Gather, from the data below, each line in which the word "subspace" occurs.

****************************************

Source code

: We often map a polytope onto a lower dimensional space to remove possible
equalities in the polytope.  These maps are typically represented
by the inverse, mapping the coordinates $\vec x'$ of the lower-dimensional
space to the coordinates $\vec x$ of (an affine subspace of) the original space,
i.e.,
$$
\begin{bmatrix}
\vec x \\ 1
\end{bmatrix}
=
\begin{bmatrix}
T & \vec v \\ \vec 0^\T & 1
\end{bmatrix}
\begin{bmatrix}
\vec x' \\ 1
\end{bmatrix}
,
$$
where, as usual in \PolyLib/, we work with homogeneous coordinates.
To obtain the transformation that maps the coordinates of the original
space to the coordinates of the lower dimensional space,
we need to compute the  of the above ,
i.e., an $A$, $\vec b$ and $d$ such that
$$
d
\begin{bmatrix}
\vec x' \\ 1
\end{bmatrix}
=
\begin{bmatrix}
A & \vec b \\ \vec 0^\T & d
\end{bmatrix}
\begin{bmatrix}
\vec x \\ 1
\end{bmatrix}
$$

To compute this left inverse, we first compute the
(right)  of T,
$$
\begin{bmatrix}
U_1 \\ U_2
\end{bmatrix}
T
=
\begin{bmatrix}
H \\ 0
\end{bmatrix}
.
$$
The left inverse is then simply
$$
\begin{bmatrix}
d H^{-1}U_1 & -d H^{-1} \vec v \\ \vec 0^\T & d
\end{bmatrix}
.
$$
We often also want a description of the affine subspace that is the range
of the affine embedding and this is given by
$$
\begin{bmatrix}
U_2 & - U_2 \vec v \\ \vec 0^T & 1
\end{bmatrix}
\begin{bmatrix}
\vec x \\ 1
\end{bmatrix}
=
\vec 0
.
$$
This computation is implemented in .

****************************************

● ANSWER SPACE
space to the coordinates $\vec x$ of (an affine subspace of) the original space,
We often also want a description of the affine subspace that is the range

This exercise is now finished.